> Assigned task:
For this exercise, copy the records below exactly and exclude every image.

------ Supplied material ------

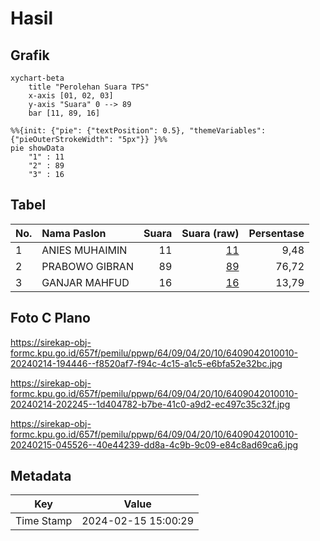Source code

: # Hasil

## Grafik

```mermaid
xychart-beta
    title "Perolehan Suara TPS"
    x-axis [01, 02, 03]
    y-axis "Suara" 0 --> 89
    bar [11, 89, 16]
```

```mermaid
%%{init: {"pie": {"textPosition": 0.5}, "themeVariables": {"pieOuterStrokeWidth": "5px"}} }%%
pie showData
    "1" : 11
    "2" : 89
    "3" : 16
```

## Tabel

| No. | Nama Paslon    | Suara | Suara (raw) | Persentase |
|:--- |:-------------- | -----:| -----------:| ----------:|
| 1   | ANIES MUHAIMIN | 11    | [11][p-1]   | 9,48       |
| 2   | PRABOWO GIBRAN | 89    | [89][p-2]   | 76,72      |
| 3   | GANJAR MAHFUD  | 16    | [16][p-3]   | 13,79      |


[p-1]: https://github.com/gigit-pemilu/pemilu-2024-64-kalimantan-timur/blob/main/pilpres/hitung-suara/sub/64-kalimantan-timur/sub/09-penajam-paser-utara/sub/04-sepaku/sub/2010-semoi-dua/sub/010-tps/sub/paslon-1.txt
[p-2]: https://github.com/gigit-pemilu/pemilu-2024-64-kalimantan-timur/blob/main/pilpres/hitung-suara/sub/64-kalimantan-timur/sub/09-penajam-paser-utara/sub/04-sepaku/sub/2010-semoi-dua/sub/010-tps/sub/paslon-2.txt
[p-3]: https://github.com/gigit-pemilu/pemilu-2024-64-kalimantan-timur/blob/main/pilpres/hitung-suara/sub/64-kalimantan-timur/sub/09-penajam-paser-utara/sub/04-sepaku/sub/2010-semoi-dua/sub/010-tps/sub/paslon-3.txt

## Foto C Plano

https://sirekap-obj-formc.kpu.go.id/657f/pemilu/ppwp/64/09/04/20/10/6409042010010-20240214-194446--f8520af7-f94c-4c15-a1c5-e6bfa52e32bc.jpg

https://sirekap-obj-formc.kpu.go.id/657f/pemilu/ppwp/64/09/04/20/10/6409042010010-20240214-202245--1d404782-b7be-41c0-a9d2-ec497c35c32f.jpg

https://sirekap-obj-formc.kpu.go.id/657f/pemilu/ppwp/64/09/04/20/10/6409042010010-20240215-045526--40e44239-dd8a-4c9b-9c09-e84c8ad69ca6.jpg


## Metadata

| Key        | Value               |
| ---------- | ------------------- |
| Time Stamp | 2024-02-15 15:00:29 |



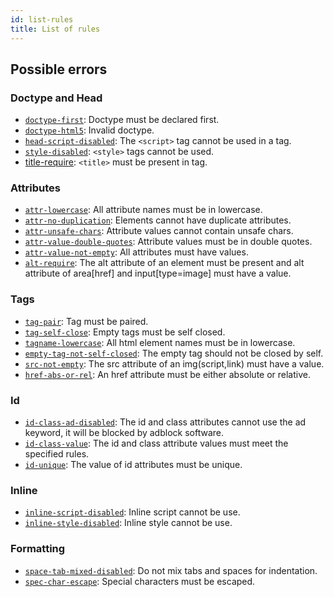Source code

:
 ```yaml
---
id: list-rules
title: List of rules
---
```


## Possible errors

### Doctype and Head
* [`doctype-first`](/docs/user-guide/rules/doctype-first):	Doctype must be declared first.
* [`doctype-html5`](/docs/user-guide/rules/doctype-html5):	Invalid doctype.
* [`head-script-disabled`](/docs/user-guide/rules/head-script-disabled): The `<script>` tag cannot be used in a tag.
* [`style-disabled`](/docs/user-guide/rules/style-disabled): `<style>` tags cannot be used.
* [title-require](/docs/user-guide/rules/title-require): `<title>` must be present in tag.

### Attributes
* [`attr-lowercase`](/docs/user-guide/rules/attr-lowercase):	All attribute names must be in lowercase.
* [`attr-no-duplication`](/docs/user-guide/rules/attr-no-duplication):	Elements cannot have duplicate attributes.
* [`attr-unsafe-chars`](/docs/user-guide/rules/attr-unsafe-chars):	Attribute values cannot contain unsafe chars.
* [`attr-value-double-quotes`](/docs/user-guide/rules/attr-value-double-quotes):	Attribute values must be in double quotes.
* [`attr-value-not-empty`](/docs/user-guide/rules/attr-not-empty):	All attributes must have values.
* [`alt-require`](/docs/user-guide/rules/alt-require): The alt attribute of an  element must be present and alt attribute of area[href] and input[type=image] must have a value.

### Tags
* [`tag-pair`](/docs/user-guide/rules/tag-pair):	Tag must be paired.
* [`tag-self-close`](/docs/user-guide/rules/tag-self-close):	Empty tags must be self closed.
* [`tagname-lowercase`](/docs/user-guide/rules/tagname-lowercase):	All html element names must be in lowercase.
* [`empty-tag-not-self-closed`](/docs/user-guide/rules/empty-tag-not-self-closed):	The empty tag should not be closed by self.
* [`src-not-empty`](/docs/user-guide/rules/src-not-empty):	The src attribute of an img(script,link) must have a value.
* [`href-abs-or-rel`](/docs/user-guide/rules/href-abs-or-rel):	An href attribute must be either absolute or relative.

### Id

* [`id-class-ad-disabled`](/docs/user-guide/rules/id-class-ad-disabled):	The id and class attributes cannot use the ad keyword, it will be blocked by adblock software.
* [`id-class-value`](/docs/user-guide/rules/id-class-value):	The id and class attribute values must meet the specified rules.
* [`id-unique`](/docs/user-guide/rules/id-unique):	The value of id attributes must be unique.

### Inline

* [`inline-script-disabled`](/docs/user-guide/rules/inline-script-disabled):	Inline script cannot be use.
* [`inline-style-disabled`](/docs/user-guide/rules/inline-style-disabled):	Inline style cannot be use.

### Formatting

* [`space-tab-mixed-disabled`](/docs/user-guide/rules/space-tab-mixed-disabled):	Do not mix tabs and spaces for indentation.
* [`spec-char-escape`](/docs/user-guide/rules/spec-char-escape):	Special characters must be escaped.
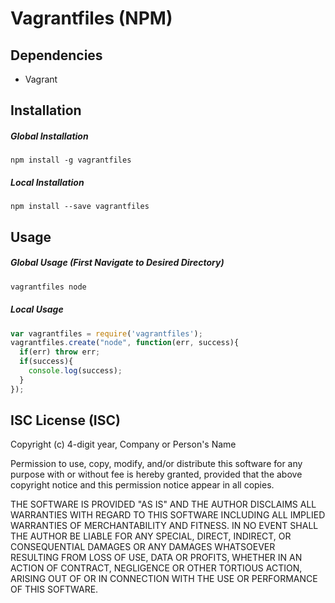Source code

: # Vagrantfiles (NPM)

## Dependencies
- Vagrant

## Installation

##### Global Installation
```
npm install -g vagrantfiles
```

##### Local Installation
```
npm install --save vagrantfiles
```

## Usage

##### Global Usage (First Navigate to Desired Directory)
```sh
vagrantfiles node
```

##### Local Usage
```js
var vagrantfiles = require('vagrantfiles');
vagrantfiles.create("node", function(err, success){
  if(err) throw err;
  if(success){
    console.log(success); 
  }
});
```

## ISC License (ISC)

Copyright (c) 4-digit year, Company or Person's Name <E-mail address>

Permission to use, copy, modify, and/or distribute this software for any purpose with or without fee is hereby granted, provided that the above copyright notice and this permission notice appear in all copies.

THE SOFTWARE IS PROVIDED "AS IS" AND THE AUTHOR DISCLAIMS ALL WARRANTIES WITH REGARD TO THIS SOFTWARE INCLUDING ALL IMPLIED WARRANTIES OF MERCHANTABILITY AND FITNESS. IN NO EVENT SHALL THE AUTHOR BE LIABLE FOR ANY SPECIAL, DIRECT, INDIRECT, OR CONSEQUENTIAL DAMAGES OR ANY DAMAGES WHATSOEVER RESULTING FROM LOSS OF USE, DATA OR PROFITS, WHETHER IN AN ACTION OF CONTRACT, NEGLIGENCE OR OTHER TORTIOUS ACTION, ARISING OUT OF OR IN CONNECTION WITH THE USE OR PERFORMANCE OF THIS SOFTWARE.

------

> Exercise answer:
Source code

: # Hasil

## Grafik

```mermaid
xychart-beta
    title "Perolehan Suara TPS"
    x-axis [01, 02, 03]
    y-axis "Suara" 0 --> 89
    bar [11, 89, 16]
```

```mermaid
%%{init: {"pie": {"textPosition": 0.5}, "themeVariables": {"pieOuterStrokeWidth": "5px"}} }%%
pie showData
    "1" : 11
    "2" : 89
    "3" : 16
```

## Tabel

| No. | Nama Paslon    | Suara | Suara (raw) | Persentase |
|:--- |:-------------- | -----:| -----------:| ----------:|
| 1   | ANIES MUHAIMIN | 11    | [11][p-1]   | 9,48       |
| 2   | PRABOWO GIBRAN | 89    | [89][p-2]   | 76,72      |
| 3   | GANJAR MAHFUD  | 16    | [16][p-3]   | 13,79      |


[p-1]: https://github.com/gigit-pemilu/pemilu-2024-64-kalimantan-timur/blob/main/pilpres/hitung-suara/sub/64-kalimantan-timur/sub/09-penajam-paser-utara/sub/04-sepaku/sub/2010-semoi-dua/sub/010-tps/sub/paslon-1.txt
[p-2]: https://github.com/gigit-pemilu/pemilu-2024-64-kalimantan-timur/blob/main/pilpres/hitung-suara/sub/64-kalimantan-timur/sub/09-penajam-paser-utara/sub/04-sepaku/sub/2010-semoi-dua/sub/010-tps/sub/paslon-2.txt
[p-3]: https://github.com/gigit-pemilu/pemilu-2024-64-kalimantan-timur/blob/main/pilpres/hitung-suara/sub/64-kalimantan-timur/sub/09-penajam-paser-utara/sub/04-sepaku/sub/2010-semoi-dua/sub/010-tps/sub/paslon-3.txt

## Foto C Plano

https://sirekap-obj-formc.kpu.go.id/657f/pemilu/ppwp/64/09/04/20/10/6409042010010-20240214-194446--f8520af7-f94c-4c15-a1c5-e6bfa52e32bc.jpg

https://sirekap-obj-formc.kpu.go.id/657f/pemilu/ppwp/64/09/04/20/10/6409042010010-20240214-202245--1d404782-b7be-41c0-a9d2-ec497c35c32f.jpg

https://sirekap-obj-formc.kpu.go.id/657f/pemilu/ppwp/64/09/04/20/10/6409042010010-20240215-045526--40e44239-dd8a-4c9b-9c09-e84c8ad69ca6.jpg


## Metadata

| Key        | Value               |
| ---------- | ------------------- |
| Time Stamp | 2024-02-15 15:00:29 |



Source code

:
 ```yaml
---
id: list-rules
title: List of rules
---
```


## Possible errors

### Doctype and Head
* [`doctype-first`](/docs/user-guide/rules/doctype-first):	Doctype must be declared first.
* [`doctype-html5`](/docs/user-guide/rules/doctype-html5):	Invalid doctype.
* [`head-script-disabled`](/docs/user-guide/rules/head-script-disabled): The `<script>` tag cannot be used in a tag.
* [`style-disabled`](/docs/user-guide/rules/style-disabled): `<style>` tags cannot be used.
* [title-require](/docs/user-guide/rules/title-require): `<title>` must be present in tag.

### Attributes
* [`attr-lowercase`](/docs/user-guide/rules/attr-lowercase):	All attribute names must be in lowercase.
* [`attr-no-duplication`](/docs/user-guide/rules/attr-no-duplication):	Elements cannot have duplicate attributes.
* [`attr-unsafe-chars`](/docs/user-guide/rules/attr-unsafe-chars):	Attribute values cannot contain unsafe chars.
* [`attr-value-double-quotes`](/docs/user-guide/rules/attr-value-double-quotes):	Attribute values must be in double quotes.
* [`attr-value-not-empty`](/docs/user-guide/rules/attr-not-empty):	All attributes must have values.
* [`alt-require`](/docs/user-guide/rules/alt-require): The alt attribute of an  element must be present and alt attribute of area[href] and input[type=image] must have a value.

### Tags
* [`tag-pair`](/docs/user-guide/rules/tag-pair):	Tag must be paired.
* [`tag-self-close`](/docs/user-guide/rules/tag-self-close):	Empty tags must be self closed.
* [`tagname-lowercase`](/docs/user-guide/rules/tagname-lowercase):	All html element names must be in lowercase.
* [`empty-tag-not-self-closed`](/docs/user-guide/rules/empty-tag-not-self-closed):	The empty tag should not be closed by self.
* [`src-not-empty`](/docs/user-guide/rules/src-not-empty):	The src attribute of an img(script,link) must have a value.
* [`href-abs-or-rel`](/docs/user-guide/rules/href-abs-or-rel):	An href attribute must be either absolute or relative.

### Id

* [`id-class-ad-disabled`](/docs/user-guide/rules/id-class-ad-disabled):	The id and class attributes cannot use the ad keyword, it will be blocked by adblock software.
* [`id-class-value`](/docs/user-guide/rules/id-class-value):	The id and class attribute values must meet the specified rules.
* [`id-unique`](/docs/user-guide/rules/id-unique):	The value of id attributes must be unique.

### Inline

* [`inline-script-disabled`](/docs/user-guide/rules/inline-script-disabled):	Inline script cannot be use.
* [`inline-style-disabled`](/docs/user-guide/rules/inline-style-disabled):	Inline style cannot be use.

### Formatting

* [`space-tab-mixed-disabled`](/docs/user-guide/rules/space-tab-mixed-disabled):	Do not mix tabs and spaces for indentation.
* [`spec-char-escape`](/docs/user-guide/rules/spec-char-escape):	Special characters must be escaped.
Source code

: # Vagrantfiles (NPM)

## Dependencies
- Vagrant

## Installation

##### Global Installation
```
npm install -g vagrantfiles
```

##### Local Installation
```
npm install --save vagrantfiles
```

## Usage

##### Global Usage (First Navigate to Desired Directory)
```sh
vagrantfiles node
```

##### Local Usage
```js
var vagrantfiles = require('vagrantfiles');
vagrantfiles.create("node", function(err, success){
  if(err) throw err;
  if(success){
    console.log(success); 
  }
});
```

## ISC License (ISC)

Copyright (c) 4-digit year, Company or Person's Name <E-mail address>

Permission to use, copy, modify, and/or distribute this software for any purpose with or without fee is hereby granted, provided that the above copyright notice and this permission notice appear in all copies.

THE SOFTWARE IS PROVIDED "AS IS" AND THE AUTHOR DISCLAIMS ALL WARRANTIES WITH REGARD TO THIS SOFTWARE INCLUDING ALL IMPLIED WARRANTIES OF MERCHANTABILITY AND FITNESS. IN NO EVENT SHALL THE AUTHOR BE LIABLE FOR ANY SPECIAL, DIRECT, INDIRECT, OR CONSEQUENTIAL DAMAGES OR ANY DAMAGES WHATSOEVER RESULTING FROM LOSS OF USE, DATA OR PROFITS, WHETHER IN AN ACTION OF CONTRACT, NEGLIGENCE OR OTHER TORTIOUS ACTION, ARISING OUT OF OR IN CONNECTION WITH THE USE OR PERFORMANCE OF THIS SOFTWARE.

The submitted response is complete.